Emekli savcı, Başbakan Recep Tayyip Erdoğan’ın başdanışmanı Yalçın Akdoğan'ın kumpas açıklamalarından sonra Mehmetçiğin katilleri konumunda olan terör örgütü üyelerinin bile yeniden yargılanma isteyerek serbest kalma talebinde bulunabileceklerini savundu. Yapılan açıklamanın yanlışlığına dikkat çeken Altın, “Başbakanımızın danışması Sayın Akdoğan, ortada bir sorun yokken rüşvet ve yolsuzluk soruşturması sonrasında ordumuza kumpas kurulduğunu açıkladı. Bu ne zaman yapıldı. Balyoz davası bitmiş. Yargıtay’a gelmiş. Bir kısmı tamamlanmış mahkemeler var. Peki bundan sonra mı kumpas yapılıyor. Daha önce yapıldı ve bilgi sahibi ise başdanışman bunu dile getirmeliydi. Maalesef yargının verdiği kararlar yok sayılıyor. Barolar Birliği Başkanı, Cumhurbaşkanı ve Başbakan'ın kapısında adeta kafasındaki kanun tasarısını dikte ettiriyor. Hukuk devletinde herkesin görevi Anayasa ile belirlenmiştir. Yasama çıkaracağı kanunla yargı kanunlarını yok sayamaz. Engelleyemez. Olsa olsa yasama af kanunu çıkartır. Bu yola gidildiğinde Öcalan ile birlikte binlerce sanık, devletimizin birliğine ve bütünlüğüne kast edenler, Mehmetçiğimizi şehit eden katiller de yeniden yargılama isteyecektir. Serbest kalmak isteyecektir.” dedi.

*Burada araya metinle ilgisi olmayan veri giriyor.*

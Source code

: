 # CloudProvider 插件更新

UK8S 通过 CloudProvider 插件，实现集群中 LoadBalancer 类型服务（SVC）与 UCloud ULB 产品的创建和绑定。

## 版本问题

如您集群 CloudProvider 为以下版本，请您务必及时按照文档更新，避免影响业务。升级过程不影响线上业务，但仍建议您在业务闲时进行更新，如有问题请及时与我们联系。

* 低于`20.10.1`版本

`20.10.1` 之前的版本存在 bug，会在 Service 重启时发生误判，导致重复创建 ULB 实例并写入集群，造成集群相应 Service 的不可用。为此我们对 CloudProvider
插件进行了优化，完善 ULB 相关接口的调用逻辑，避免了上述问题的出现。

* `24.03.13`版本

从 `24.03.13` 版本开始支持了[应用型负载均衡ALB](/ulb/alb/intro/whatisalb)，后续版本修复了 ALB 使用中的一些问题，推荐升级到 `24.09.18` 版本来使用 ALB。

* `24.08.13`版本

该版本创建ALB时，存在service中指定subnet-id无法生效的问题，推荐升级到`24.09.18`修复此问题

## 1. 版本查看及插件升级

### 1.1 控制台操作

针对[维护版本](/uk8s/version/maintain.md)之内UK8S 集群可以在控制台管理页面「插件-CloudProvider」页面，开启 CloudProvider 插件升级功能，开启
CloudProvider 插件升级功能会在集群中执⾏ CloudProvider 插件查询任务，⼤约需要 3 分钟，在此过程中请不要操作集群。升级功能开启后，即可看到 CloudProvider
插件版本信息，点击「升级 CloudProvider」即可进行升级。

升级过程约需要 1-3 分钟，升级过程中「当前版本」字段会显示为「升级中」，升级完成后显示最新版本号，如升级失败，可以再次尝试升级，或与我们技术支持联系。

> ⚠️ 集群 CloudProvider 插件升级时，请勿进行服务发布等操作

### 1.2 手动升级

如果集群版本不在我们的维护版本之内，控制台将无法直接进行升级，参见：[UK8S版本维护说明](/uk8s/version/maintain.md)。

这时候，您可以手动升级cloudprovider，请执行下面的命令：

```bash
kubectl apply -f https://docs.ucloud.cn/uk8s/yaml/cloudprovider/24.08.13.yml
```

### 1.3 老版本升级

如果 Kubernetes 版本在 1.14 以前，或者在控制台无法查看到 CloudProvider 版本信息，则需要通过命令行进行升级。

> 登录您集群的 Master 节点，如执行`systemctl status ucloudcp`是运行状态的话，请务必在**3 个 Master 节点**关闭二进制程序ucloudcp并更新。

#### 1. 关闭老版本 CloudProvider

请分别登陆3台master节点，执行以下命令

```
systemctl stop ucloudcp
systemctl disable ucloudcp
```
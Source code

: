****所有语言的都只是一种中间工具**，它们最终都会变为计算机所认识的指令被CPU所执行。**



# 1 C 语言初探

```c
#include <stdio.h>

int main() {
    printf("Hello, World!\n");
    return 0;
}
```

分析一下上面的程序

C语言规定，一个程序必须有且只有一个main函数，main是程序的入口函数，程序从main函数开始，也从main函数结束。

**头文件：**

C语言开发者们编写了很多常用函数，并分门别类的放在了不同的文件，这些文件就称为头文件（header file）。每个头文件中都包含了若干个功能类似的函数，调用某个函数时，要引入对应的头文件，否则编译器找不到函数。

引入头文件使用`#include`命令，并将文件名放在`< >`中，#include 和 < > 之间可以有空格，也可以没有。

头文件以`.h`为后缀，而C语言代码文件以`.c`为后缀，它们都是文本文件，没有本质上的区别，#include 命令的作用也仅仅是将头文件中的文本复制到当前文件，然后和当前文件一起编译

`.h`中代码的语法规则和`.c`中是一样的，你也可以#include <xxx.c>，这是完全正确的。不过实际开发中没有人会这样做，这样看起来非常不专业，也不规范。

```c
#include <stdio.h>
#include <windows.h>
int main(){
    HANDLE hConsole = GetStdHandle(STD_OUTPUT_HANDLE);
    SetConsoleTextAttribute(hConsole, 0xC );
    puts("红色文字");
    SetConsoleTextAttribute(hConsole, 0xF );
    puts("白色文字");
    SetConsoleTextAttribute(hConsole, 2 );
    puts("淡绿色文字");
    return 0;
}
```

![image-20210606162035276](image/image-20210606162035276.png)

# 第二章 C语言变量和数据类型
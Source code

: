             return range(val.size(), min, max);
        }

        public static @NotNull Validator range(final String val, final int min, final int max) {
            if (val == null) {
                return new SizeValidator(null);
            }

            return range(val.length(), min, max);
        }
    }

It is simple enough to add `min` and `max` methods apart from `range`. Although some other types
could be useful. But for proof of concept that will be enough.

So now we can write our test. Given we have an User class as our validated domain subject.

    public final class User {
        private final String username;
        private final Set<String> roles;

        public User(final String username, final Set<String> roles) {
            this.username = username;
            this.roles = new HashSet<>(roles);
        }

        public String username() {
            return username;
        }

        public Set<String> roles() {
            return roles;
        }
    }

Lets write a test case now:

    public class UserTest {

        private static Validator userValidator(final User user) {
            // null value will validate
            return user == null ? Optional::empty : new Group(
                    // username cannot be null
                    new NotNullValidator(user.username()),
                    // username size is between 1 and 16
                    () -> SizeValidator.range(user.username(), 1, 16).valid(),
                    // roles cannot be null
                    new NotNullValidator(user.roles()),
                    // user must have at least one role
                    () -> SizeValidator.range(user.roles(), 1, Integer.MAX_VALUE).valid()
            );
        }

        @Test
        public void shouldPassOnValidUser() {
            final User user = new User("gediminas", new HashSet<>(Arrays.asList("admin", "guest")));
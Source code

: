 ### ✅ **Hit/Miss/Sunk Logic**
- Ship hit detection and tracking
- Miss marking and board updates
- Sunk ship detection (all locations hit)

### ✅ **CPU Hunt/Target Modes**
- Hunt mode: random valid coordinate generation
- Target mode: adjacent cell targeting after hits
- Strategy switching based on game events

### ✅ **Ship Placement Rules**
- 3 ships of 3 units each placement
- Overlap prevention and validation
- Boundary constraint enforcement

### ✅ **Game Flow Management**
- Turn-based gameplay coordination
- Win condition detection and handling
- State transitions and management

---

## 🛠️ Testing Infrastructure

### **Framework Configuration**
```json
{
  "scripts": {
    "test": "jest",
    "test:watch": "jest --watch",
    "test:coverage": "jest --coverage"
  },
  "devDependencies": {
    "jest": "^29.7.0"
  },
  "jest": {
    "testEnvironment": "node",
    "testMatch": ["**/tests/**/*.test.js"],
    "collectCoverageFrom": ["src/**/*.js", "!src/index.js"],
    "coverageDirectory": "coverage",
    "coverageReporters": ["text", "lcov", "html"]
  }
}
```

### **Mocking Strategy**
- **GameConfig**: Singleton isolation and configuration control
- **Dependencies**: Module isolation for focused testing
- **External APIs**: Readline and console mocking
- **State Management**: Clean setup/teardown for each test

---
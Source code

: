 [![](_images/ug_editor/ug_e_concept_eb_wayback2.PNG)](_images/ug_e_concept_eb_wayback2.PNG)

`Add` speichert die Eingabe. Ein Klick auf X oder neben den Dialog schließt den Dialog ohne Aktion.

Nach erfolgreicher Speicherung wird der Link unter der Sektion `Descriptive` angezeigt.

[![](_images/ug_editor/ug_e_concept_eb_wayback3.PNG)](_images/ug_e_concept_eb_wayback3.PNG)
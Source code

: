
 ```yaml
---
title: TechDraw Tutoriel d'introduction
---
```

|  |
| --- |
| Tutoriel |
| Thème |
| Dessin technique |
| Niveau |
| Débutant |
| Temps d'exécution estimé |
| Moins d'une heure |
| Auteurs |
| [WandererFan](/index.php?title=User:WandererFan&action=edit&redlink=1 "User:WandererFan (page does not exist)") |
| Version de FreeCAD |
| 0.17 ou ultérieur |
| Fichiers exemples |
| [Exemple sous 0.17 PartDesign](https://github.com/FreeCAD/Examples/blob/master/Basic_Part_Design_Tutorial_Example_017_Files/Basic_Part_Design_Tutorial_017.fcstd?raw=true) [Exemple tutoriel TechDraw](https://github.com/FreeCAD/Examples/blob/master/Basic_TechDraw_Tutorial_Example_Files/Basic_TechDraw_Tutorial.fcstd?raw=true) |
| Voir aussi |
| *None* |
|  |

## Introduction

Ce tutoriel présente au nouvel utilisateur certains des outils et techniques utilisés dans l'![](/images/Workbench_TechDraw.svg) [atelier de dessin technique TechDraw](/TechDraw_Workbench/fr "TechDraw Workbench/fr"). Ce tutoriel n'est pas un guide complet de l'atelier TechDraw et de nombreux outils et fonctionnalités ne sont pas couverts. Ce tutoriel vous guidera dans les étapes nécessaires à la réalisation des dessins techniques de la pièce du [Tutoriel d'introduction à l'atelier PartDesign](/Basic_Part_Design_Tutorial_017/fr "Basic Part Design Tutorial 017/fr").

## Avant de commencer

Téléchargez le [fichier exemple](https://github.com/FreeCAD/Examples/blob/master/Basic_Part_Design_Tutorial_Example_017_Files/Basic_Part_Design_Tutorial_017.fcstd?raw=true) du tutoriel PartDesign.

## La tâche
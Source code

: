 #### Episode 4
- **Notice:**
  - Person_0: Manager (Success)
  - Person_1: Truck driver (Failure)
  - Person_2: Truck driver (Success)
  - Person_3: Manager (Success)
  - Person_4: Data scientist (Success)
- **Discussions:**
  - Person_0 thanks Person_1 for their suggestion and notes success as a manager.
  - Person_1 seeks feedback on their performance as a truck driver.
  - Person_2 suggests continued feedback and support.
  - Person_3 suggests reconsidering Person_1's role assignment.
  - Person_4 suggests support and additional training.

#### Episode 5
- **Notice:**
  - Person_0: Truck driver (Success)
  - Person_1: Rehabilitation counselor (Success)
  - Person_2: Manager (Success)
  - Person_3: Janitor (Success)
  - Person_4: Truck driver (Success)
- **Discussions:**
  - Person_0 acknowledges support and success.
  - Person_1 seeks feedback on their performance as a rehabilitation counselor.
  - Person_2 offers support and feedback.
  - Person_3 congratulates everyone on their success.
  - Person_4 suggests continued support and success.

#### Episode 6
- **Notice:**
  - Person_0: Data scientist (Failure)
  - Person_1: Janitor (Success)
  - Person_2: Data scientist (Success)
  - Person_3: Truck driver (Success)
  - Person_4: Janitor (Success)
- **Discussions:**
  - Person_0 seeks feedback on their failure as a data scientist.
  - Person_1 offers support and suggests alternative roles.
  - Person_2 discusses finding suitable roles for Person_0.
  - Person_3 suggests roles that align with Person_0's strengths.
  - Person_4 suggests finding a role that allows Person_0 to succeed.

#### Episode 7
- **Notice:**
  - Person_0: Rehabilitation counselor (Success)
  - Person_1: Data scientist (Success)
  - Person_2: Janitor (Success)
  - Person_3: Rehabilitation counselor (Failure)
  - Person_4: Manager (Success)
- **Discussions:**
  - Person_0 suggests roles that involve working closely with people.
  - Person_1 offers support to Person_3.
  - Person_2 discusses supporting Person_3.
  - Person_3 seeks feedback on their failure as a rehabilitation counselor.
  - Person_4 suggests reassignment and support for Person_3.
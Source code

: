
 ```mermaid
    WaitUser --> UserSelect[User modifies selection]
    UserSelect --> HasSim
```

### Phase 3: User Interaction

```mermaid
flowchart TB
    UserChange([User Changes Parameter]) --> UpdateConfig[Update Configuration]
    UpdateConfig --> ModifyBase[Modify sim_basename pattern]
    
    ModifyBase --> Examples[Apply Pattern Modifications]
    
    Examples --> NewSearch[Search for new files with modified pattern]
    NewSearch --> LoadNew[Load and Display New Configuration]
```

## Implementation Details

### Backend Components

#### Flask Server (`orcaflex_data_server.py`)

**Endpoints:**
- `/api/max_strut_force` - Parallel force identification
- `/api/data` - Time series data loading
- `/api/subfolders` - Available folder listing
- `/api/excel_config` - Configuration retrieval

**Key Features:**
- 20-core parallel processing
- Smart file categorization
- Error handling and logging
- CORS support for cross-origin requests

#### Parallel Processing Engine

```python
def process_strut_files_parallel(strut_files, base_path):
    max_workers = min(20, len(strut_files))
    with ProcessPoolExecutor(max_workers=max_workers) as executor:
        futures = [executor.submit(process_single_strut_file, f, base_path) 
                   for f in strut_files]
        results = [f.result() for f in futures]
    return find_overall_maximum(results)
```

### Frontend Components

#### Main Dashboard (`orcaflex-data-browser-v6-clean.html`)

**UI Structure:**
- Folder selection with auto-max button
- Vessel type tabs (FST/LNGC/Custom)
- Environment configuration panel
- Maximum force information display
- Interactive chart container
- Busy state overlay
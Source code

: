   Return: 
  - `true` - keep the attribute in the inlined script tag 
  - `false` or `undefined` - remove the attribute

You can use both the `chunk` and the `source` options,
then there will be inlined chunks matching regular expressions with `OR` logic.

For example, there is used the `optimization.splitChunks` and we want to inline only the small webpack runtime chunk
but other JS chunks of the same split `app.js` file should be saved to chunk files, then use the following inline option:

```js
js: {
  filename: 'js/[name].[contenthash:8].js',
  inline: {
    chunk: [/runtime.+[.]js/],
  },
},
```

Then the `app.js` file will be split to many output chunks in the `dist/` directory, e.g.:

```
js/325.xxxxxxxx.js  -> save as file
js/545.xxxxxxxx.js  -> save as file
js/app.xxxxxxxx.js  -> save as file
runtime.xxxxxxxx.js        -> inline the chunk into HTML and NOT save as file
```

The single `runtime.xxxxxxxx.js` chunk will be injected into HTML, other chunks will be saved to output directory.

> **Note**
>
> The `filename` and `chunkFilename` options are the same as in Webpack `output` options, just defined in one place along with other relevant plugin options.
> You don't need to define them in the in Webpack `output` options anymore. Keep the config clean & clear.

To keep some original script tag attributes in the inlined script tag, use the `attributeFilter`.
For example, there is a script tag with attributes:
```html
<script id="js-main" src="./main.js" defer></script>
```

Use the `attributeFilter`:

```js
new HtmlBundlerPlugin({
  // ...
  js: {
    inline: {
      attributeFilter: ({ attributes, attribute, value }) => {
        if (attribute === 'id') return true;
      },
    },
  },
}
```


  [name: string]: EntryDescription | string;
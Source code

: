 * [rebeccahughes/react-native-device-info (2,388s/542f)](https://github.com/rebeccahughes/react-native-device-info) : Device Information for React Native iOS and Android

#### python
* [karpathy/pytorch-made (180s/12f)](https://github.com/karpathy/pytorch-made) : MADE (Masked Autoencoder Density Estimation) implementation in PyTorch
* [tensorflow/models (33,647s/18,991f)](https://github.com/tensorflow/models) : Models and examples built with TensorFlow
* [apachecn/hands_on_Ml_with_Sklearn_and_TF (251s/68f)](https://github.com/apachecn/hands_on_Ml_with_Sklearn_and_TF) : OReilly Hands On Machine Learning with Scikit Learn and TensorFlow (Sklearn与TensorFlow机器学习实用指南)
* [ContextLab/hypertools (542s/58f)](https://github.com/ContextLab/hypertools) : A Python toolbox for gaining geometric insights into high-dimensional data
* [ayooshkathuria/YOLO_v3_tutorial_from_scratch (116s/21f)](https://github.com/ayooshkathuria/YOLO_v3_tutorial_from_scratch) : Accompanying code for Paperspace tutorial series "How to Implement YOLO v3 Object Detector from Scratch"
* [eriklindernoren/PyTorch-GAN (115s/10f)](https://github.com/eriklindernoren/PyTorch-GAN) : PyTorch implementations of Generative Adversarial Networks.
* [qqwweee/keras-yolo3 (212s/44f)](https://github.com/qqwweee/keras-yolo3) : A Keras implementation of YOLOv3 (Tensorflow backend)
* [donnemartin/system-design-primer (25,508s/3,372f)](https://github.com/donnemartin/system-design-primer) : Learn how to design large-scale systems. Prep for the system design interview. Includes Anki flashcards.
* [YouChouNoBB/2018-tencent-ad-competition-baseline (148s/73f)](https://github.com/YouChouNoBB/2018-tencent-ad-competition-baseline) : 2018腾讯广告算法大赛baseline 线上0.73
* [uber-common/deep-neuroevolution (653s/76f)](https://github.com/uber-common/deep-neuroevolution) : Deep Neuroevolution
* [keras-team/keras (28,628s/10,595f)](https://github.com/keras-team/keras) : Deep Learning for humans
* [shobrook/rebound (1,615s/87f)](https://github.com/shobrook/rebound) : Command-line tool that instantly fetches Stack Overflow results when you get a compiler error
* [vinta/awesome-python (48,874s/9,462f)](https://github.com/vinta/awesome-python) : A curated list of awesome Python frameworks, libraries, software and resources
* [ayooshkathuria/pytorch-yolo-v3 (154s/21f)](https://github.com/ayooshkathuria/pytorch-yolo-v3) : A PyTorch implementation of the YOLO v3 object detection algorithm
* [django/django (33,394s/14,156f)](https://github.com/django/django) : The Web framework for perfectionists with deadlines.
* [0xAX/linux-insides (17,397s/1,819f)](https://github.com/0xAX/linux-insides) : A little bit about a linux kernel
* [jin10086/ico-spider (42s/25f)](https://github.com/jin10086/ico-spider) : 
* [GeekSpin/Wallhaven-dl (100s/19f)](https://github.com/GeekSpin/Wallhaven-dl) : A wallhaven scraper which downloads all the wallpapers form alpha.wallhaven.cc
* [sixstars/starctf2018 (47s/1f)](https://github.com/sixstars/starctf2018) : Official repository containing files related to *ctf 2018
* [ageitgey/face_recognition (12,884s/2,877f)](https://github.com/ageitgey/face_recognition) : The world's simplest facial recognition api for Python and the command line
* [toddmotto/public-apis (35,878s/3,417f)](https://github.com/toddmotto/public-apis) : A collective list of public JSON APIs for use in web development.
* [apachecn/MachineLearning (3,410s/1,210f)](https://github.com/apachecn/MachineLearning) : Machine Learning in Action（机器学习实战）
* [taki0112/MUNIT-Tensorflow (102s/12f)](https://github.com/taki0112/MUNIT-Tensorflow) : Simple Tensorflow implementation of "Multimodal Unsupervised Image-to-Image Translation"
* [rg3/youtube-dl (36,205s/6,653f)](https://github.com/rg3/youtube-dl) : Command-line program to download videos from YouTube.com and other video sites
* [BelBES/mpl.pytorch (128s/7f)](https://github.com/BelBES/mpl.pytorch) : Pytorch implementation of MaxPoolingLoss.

"BAROLAR BİRLİĞİ, SİYASİ PARTİLER KANUNU İÇİN BASKI UYGULUYOR"

“Darbecilerle normal vatandaşlarımızın masum vatandaşlarımızın terör örgütü çetelerinin yargı karşısında ne farkı var” diyen Hüseyin Altın, yargı bir karar verdiyse kendi içinde denetim ve kontrol mekanizmaları olduğunu, orada yapılanların değerlendirildiğini anlattı. Altın, Anayasa Mahkemesi'ne, Avrupa İnsan Hakları Mahkemesi'ne kadar gidilerek şikayetçi olunabileceğini anlatarak, şunları söyledi: “Kanunlarımızda yeniden yargılanmaların nasıl yapılacağı belirlenmiştir. Önceki davada tanıkların yalan söylediği, bilirkişinin raporlarında taraf tuttuğu, ibraz edilen belgelerin sahte olduğu ileri sürülür ve kanıtlanırsa burada yeniden yargılama olabilir. Barolar Birliği, siyasi partiler, elindeki kanun taslağı ile Cumhurbaşkanı'nın, Başbakan'ın kapısını aşındırarak bu yönde kanunlar çıkartılmalıdır diye baskı uygulamasına kimse boyun eğmemelidir. Tutuklu vekillerin tahliyeleri için Anayasa'da değişiklik yapılıyor. Bugünü kurtarmadır. Kurtarma adına yapılıyor. Ama eli kanlı terör örgütü en azılı katilini, üyesini bağımsız milletvekili adayı gösterecektir. Seçilirse ne olacaktır. Bu kişi çıkartılacaktır. Devlet otoritesi ve nizamı diye bir şey kalmaz. Bu yanlıştır.”

"AK PARTİ'NİN ÜYESİYİM"

Emekli Savcı Hüseyin Altın, AK Parti’nin üyesi olduğunu dile getirerek, icab ettiğinde partinin her kademesinde görev almak istediğini ama bugünkü süreçte yapılanlardan da büyük üzüntü duyduğunu anlattı.